= Self-complementary graph =

Graph which is isomorphic to its complement

Graph A is isomorphic to its complement.

In the mathematical field of graph theory, a self-complementary graph is a graph which is isomorphic to its complement. The simplest non-trivial self-complementary graphs are the 4-vertex path graph and the 5-vertex cycle graph.

==Examples==
Every Paley graph is self-complementary. For example, the 3 × 3 rook's graph (the Paley graph of order nine) is self-complementary, by a symmetry that keeps the center vertex in place but exchanges the roles of the four side midpoints and four corners of the grid. All strongly regular self-complementary graphs with fewer than 37 vertices are Paley graphs; however, there are strongly regular graphs on 37, 41, and 49 vertices that are not Paley graphs.
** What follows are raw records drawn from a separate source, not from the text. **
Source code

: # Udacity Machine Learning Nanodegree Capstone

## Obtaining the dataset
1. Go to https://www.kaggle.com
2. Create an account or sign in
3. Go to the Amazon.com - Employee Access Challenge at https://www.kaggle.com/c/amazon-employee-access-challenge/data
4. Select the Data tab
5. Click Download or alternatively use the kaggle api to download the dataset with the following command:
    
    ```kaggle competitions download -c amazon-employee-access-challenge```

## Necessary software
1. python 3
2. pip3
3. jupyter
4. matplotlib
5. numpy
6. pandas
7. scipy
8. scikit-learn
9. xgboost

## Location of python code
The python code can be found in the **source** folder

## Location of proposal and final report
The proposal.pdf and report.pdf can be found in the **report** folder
The Rado graph is an infinite self-complementary graph.

==Properties==
An n-vertex self-complementary graph has exactly half as many edges of the complete graph, i.e., n(n − 1)/4 edges, and (if there is more than one vertex) it must have diameter either 2 or 3. Since n(n − 1) must be divisible by 4, n must be congruent to 0 or 1 modulo 4; for instance, a 6-vertex graph cannot be self-complementary.

==Computational complexity==
The problems of checking whether two self-complementary graphs are isomorphic and of checking whether a given graph is self-complementary are polynomial-time equivalent to the general graph isomorphism problem.